Donna Snyder, an accomplished, well-known and published El Paso poet and writer has delivered her first book, or rather chapbook, with a style that can be characterized as uniquely her own. Not one to obfuscate meanings, Snyder writes with searing clarity and in-your-face commentary that is refreshing because, thank God, one does not have to sit and agelessly ponder a puzzle-work of abstractions.

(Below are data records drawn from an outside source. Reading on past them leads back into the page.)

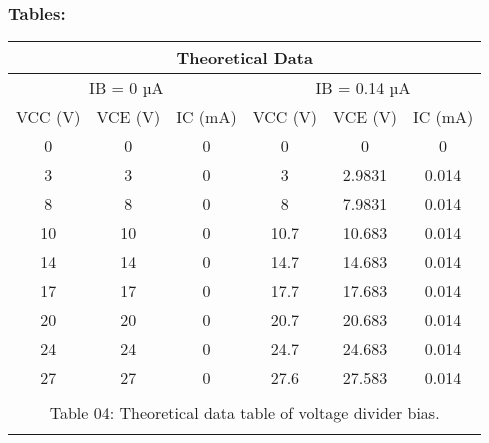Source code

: \documentclass[a4paper, 12pt]{extarticle}
\begin{document}
\subsubsection{Tables:}
\begin{table}[htbp]
  \centering
    \begin{tabular}{cccccc}
    \toprule
    \multicolumn{6}{|c|}{Theoretical Data} \\
    \midrule
    \multicolumn{3}{|c|}{IB = 0 µA} & \multicolumn{3}{c|}{IB = 0.14 µA} \\
    \midrule
    \multicolumn{1}{|c|}{VCC (V)} & \multicolumn{1}{c|}{VCE (V)} & \multicolumn{1}{c|}{IC (mA)} & \multicolumn{1}{c|}{VCC (V)} & \multicolumn{1}{c|}{VCE (V)} & \multicolumn{1}{c|}{IC (mA)} \\
    \midrule
    \multicolumn{1}{|c|}{0} & \multicolumn{1}{c|}{0} & \multicolumn{1}{c|}{0} & \multicolumn{1}{c|}{0} & \multicolumn{1}{c|}{0} & \multicolumn{1}{c|}{0} \\
    \midrule
    \multicolumn{1}{|c|}{3} & \multicolumn{1}{c|}{3} & \multicolumn{1}{c|}{0} & \multicolumn{1}{c|}{3} & \multicolumn{1}{c|}{2.9831} & \multicolumn{1}{c|}{0.014} \\
    \midrule
    \multicolumn{1}{|c|}{8} & \multicolumn{1}{c|}{8} & \multicolumn{1}{c|}{0} & \multicolumn{1}{c|}{8} & \multicolumn{1}{c|}{7.9831} & \multicolumn{1}{c|}{0.014} \\
    \midrule
    \multicolumn{1}{|c|}{10} & \multicolumn{1}{c|}{10} & \multicolumn{1}{c|}{0} & \multicolumn{1}{c|}{10.7} & \multicolumn{1}{c|}{10.683} & \multicolumn{1}{c|}{0.014} \\
    \midrule
    \multicolumn{1}{|c|}{14} & \multicolumn{1}{c|}{14} & \multicolumn{1}{c|}{0} & \multicolumn{1}{c|}{14.7} & \multicolumn{1}{c|}{14.683} & \multicolumn{1}{c|}{0.014} \\
    \midrule
    \multicolumn{1}{|c|}{17} & \multicolumn{1}{c|}{17} & \multicolumn{1}{c|}{0} & \multicolumn{1}{c|}{17.7} & \multicolumn{1}{c|}{17.683} & \multicolumn{1}{c|}{0.014} \\
    \midrule
    \multicolumn{1}{|c|}{20} & \multicolumn{1}{c|}{20} & \multicolumn{1}{c|}{0} & \multicolumn{1}{c|}{20.7} & \multicolumn{1}{c|}{20.683} & \multicolumn{1}{c|}{0.014} \\
    \midrule
    \multicolumn{1}{|c|}{24} & \multicolumn{1}{c|}{24} & \multicolumn{1}{c|}{0} & \multicolumn{1}{c|}{24.7} & \multicolumn{1}{c|}{24.683} & \multicolumn{1}{c|}{0.014} \\
    \midrule
    \multicolumn{1}{|c|}{27} & \multicolumn{1}{c|}{27} & \multicolumn{1}{c|}{0} & \multicolumn{1}{c|}{27.6} & \multicolumn{1}{c|}{27.583} & \multicolumn{1}{c|}{0.014} \\
    \midrule
          &       &       &       &       &  \\
    \multicolumn{6}{c}{Table 04: Theoretical data table of voltage divider bias.} \\
          &       &       &       &       &  \\
    \end{tabular}%
  \label{tab:addlabel}%
\end{table}%
\end{document}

I can’t write subtleties by nature
I articulate experience in blatant terms
I name the emotion
Snyder also employs
hugely scenic, dramatic and emotive imagery which sort of shimmers and moves
her work along, at times, embryonic and dreamlike. Snyder begins her work with
an ekphrastic piece, “A Pastel Study in Shadow.” Snyder writes in “Part Three” of her “Pastel
Study”:
She sits alone with her guest
In the non-light of dusk
Her feet firm on the floor
Calls it by name without distress
Hands warm on sloped thighs
When the light fades
The shade will eat
The lilac dust
Snyder reaches a crescendo of haiku
simplicity that undulates like most of her work with a premise of sadness akin
to the ancient sorrow of mystic Irish Bards. Her craftsmanship as a poet really
shines through with the brevity and jazzy rhythms of her shorter pieces. “him
all Jack Kerouac and shit” slides off the tongue like scat singing:
her
all this is only just for now you know
An
ephemeral spring so drink up fast
When
it ended she hardly noticed lost
So
was she in grief for pretty words
Mirror
shards piled like minnowy regrets
All
caught up in the moment she almost knew
Snyder
effortlessly captures a music in her work which is certainly the mark of any
good poet. “Brother” falls like a short waltz across the page and “Blame it on
Neruda” twists with wit and nice turn of
phrase. “Dreaming in Cards” ripples with smooth transitions of potent imagery
measured alongside a slow beat. “I Am
South,” Snyder’s title piece, bristles like a poetic manifesto in that Snyder
sums up not only what dimensions of north and south make her the artist she is today
but also what very visceral and gut sense her experience of poetry is like: “South is where I learned to swallow Pablo Neruda
like rum.” Truly, at moments, Snyder’s poems intoxicate.